**PROBLEM DETAILS**
Which lines run from the one containing "- Sistema de contribuciones" to the end of the entries below? Reproduce them exactly, both ends included.
MATERIAL FOR THE TASK Start Marker
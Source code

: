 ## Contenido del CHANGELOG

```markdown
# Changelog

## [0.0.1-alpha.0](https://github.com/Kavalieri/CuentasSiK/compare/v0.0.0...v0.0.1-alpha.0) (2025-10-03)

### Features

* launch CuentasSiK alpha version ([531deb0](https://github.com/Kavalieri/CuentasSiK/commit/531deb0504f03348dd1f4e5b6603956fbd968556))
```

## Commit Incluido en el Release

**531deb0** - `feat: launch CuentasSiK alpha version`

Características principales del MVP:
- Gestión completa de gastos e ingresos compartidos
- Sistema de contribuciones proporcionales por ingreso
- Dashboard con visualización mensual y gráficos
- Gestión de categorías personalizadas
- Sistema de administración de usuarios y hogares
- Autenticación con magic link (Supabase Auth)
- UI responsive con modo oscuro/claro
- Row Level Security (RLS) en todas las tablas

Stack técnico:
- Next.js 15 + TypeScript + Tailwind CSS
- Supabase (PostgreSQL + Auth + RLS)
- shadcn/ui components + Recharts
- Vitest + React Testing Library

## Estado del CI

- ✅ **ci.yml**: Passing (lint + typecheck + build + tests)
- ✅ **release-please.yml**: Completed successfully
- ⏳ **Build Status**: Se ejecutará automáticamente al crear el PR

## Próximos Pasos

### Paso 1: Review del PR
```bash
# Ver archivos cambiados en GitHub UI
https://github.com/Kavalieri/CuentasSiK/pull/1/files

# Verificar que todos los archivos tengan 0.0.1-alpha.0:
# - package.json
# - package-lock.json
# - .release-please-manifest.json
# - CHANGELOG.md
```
MATERIAL FOR THE TASK End Marker
**SOLVED PROBLEM**
- Sistema de contribuciones proporcionales por ingreso
- Dashboard con visualización mensual y gráficos
- Gestión de categorías personalizadas
- Sistema de administración de usuarios y hogares
- Autenticación con magic link (Supabase Auth)
- UI responsive con modo oscuro/claro
- Row Level Security (RLS) en todas las tablas

Stack técnico:
- Next.js 15 + TypeScript + Tailwind CSS
- Supabase (PostgreSQL + Auth + RLS)
- shadcn/ui components + Recharts
- Vitest + React Testing Library

## Estado del CI

- ✅ **ci.yml**: Passing (lint + typecheck + build + tests)
- ✅ **release-please.yml**: Completed successfully
- ⏳ **Build Status**: Se ejecutará automáticamente al crear el PR

## Próximos Pasos

### Paso 1: Review del PR
```bash
# Ver archivos cambiados en GitHub UI
https://github.com/Kavalieri/CuentasSiK/pull/1/files

# Verificar que todos los archivos tengan 0.0.1-alpha.0:
# - package.json
# - package-lock.json
# - .release-please-manifest.json
# - CHANGELOG.md
```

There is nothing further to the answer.